NCHERM does get a little mention on UAlbany's website in the 2011-2012 Briefing Book, a document resembling many rotten newspapers these days (or rotten student papers) with large graphics, clip art, wide margins, large fonts, etc.:

"Changes to the code of conduct based on Title IX issues were presented to and approved by the University Council. Conflict Resolution staff along with two experienced conduct board members attended a conference facilitated by two national experts with NCHERM on Title IX issues. Conflict Resolution staff attended the annual Statewide Conduct Administrator's [sic] Conference at which a workshop wasfacilitated by SUNY System Administration Assistant Counsel on Title IX issues. Conflict Resolution staff joined SUNY-Wide Title IX list-serv." http://www.albany.edu/studentsuccess/assessment/BriefingBook/UAlbany%20Briefing%20Book%2011-12.pdf

Otherwise, here again is a case of UAlbany plagiarizing others' work. NCHERM is not terribly concerned about their intellectual property, seemingly, but when a secretive group that's supposed to enforce rules, policies, laws, etc. violates some of those things... that seems a problem. When a university's judicial administrator, charged with handling plagiarism cases, is a willing participant in plagiarism for five years in a row or so... well, it doesn't exactly look good.

Some formatting changes, removal of e-mail addresses, parts of signatures, etc.:

From: Brett Sokolow

Subject: Re: citing NCHERM?

Date: August 21, 2012 1:15:12 PM EDT

To: Christopher Philippo, Cori Sokolow

Universities use our materials without citing, all the time. We're not huge sticklers on it, but I will send a note if it's obvious to me. If they are misusing it, I would want to know and would address it.

Regards,

Brett A. Sokolow

Brett A. Sokolow, Esq.

Attorney-at-Law

Chair, The NCHERM Group (www.thenchermgroup.org) Managing Partner, The National Center for Higher Education Risk Management (www.ncherm.org)

Executive Director, The National Behavioral Intervention Team Association (www.nabita.org)

Executive Director, The Association of Title IX Administrators (www.atixa.org)

[...]

"Best Practices for Campus Health and Safety"

NCHERM serves as legal counsel/advisor to 30 campuses

From: Christopher Philippo

Date: Tuesday, August 21, 2012 1:02 PM

To: Brett Sokolow, [Cori M. Sokolow]

Subject: citing NCHERM?

"access to our intellectual property is free of charge. All we ask is that you cite NCHERM as the source for any materials you use or adapt from us." http://ncherm.org/resources/free-model-policies-and-protocols/

I wonder how much of a stickler you might be about being credited; if a university were using your intellectual property without citing NCHERM as its source, would you want to know? If a university appeared to be misusing your intellectual property would you want to know?
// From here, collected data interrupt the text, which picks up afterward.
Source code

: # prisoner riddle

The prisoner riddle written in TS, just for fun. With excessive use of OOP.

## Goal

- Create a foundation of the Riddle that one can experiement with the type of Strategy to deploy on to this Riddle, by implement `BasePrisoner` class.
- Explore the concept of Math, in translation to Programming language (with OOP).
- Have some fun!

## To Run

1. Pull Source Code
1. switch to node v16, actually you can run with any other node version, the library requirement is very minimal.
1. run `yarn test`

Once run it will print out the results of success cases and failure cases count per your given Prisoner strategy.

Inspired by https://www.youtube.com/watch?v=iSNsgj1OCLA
I did follow up, but Mr. Sokolow evidently didn't care about his materials being plagiarized or misused, nor is he evidently much concerned about universities threatening students, etc.

From my follow-up:

Anyway, to get back to what you had written: universities would penalize students who use materials without citing. Oftentimes, people who would be involved in penalizing students for plagiarism are people who might be involved with risk management or behavior intervention teams. It would be unseemly for anyone at a university, but particularly anyone involved in governing academic integrity, to use your materials without citing you once, much less failing to do so all the time. I get the appeal of "creative commons" and the like; I'd once had somebody translate "information wants to be free" into Latin for me as a sort of motto. However, there's another part to that saying that can't be ignored.

If a university misuses your materials, and cites you, or doesn't cite you but there are people outside of the university who realize they're using your materials, then people might gain a false impression of how your materials are actually meant to be used, I would think. Overall, it seems to me there's many reasons to be more particular about whether people are using your materials without citing, or whether people may be misusing your materials.

If members of a risk management and/or behavioral intervention team have questionable or contradictory resumes, CVs, credentials, or other background materials, that would seem to indicate a risk to me. Are background checks typically performed on the members of such teams?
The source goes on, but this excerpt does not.